EDF pour sa part, après une phase de veille technologique reprise
en 1990, a décidé, en septembre 1994, d'engager une évaluation
plus active de différente filières. Pourquoi ce regain
d'intérêt? Et d'abord, comment fonctionnent les piles à
combustible? Est-il imaginable qu'un nombre croissant de consommateurs
soient alimentés en chaleur et en électricité de façon
autonome, par une pile utilisant par exemple du gaz naturel? Les piles,
parmi d'autres sources décentralisées, peuvent-elles coexister
avec l'organisation actuelle des réseaux? C'est à
ces questions que tente de répondre cet article, en expliquant dans
un premier temps le fonctionnement d'une pile, et en discutant ensuite
les conséquences que pourrait avoir l'introduction des piles sur
l'organisation du système électrique.
Pandore, c'était la Première Femme.
Son beau-frère, Prométhée, celui qui réfléchit
avant, s'était déjà fait remarquer tandis que l'Olympe
se réservait l'usage du feu du ciel, électrique celui-là,
il avait transmis aux hommes les secrets du feu ordinaire.
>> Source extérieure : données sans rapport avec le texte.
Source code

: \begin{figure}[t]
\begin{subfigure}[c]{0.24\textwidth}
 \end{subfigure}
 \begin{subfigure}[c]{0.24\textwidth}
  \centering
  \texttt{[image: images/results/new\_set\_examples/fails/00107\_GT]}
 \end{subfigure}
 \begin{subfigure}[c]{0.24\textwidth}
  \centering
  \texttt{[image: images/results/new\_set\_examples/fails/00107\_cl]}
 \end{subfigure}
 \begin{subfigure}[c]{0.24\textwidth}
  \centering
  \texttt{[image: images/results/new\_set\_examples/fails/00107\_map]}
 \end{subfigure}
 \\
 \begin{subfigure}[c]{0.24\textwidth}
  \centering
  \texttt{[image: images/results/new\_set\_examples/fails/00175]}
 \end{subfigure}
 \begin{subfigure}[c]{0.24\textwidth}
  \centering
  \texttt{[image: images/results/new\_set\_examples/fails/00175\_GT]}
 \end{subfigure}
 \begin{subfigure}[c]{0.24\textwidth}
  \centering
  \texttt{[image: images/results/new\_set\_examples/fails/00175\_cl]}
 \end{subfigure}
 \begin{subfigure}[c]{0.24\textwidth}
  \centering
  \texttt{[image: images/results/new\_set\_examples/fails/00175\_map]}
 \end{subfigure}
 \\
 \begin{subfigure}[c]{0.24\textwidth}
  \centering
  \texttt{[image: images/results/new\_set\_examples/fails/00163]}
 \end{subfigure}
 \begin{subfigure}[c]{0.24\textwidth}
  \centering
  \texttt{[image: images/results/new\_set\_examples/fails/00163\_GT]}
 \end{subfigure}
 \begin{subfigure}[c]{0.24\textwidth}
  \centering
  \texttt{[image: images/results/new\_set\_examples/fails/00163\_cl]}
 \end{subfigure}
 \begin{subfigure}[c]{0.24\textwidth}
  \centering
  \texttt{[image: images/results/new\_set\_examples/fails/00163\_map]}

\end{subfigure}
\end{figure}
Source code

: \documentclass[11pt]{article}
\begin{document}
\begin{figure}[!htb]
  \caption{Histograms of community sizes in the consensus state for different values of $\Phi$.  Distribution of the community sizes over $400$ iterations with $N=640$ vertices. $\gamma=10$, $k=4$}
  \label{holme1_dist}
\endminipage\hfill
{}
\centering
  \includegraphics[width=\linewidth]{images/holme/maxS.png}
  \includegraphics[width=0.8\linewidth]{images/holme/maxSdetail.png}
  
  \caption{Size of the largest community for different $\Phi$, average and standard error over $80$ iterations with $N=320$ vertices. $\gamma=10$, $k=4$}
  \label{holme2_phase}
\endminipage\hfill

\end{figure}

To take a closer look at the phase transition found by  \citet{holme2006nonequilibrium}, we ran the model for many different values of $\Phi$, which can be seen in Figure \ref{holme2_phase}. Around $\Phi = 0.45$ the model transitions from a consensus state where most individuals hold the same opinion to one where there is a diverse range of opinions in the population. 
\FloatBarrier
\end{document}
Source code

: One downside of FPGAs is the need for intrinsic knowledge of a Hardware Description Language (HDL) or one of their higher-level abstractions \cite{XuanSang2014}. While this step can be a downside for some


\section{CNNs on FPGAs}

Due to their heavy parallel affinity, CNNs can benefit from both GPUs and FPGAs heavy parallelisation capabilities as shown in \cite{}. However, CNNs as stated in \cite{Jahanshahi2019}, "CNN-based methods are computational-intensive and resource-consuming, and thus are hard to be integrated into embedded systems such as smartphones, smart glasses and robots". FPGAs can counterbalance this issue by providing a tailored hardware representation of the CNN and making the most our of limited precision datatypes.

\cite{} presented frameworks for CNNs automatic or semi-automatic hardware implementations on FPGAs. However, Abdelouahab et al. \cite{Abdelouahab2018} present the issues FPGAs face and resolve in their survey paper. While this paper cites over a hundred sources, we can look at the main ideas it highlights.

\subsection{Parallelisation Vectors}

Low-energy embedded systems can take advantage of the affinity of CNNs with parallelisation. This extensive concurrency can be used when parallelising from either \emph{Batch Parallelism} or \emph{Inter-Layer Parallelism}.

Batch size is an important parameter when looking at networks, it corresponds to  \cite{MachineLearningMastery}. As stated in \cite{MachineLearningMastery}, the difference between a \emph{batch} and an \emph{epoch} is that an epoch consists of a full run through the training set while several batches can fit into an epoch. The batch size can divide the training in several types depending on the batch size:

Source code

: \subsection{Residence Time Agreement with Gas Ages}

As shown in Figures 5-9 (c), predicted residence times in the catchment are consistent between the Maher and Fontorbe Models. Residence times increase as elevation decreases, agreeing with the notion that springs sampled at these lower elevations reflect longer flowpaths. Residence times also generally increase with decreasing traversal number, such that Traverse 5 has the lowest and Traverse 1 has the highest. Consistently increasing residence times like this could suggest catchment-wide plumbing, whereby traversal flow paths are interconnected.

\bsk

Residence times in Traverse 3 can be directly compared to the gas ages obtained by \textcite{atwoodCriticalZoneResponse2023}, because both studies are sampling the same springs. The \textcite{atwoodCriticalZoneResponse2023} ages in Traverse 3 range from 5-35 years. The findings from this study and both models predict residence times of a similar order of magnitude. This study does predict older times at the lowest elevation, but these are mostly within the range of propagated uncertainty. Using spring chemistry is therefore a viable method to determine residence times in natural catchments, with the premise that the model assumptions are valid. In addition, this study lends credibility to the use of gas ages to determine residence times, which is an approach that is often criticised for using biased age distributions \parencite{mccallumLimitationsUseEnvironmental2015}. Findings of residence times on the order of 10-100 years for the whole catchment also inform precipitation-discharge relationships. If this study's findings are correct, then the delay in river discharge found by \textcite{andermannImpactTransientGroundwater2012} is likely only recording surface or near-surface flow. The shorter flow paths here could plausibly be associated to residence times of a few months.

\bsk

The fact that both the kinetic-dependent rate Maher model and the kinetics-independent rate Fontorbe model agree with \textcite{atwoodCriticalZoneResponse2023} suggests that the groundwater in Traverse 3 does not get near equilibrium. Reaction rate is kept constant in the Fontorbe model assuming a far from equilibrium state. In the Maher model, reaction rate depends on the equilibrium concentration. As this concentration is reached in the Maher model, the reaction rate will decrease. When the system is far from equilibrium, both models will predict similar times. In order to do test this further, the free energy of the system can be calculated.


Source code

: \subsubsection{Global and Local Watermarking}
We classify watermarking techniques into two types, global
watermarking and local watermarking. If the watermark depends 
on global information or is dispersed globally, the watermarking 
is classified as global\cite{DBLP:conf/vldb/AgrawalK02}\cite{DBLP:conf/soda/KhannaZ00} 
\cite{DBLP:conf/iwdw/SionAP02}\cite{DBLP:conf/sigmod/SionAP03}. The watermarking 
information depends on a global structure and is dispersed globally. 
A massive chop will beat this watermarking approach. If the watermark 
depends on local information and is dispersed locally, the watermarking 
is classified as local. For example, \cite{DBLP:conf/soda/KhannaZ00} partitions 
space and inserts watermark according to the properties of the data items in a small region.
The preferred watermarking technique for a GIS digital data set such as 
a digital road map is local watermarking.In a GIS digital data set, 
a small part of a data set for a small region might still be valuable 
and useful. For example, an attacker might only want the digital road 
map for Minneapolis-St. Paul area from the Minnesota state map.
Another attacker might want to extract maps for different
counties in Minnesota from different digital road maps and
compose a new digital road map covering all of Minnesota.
Pandore, elle,
s'est signalée en ouvrant par curiosité la jarre où
Prométhée avait enfermé tous les maux de la Terre...
A quoi jouent donc les ingénieurs d'EDF qui, après une parenthèse
de vingt ans, reprennent l'étude des piles à combustible?
En veulent-ils à la solidarité du réseau en aidant
à développer des moyens qui pourraient signifier «à
chacun son énergie», ou bien veulent-ils l'encombrer à
l'étouffer de petites sources sans nombre et sans contrôle
possible? Ne vont-ils pas, comme Pandore, ouvrir la jarre? La curiosité
sera-t-elle donc toujours un vilain défaut et puis, de toutes façons,
la croyance dans les mirobolantes promesses techniques des piles ne relève-t-elle
pas du mythe?
Le feu ordinaire produit de la chaleur car on laisse
les électrons s'agiter en désordre au sein des atomes qui
réagissent chimiquement. Dans une pile, on leur impose de se laisser
conduire sagement à travers un circuit électrique, pendant
qu'on transfère le reste de la matière sous forme ionisée
à travers un électrolyte. On a là un moyen de produire
de l'électricité sans machine thermodynamique et en évitant
le sempiternel rendement de Carnot. Faute d'effort et de continuité,
l'objet restera-t-il l'apanage des dieux et voué seulement aux oeuvres
de la curiosité scientifique?
Comment ça marche?
On part de deux produits comme l'hydrogène
et l'oxygène, ou l'oxyde de carbone et l'oxygène capables
de réagir entre eux en libérant une énergie importante.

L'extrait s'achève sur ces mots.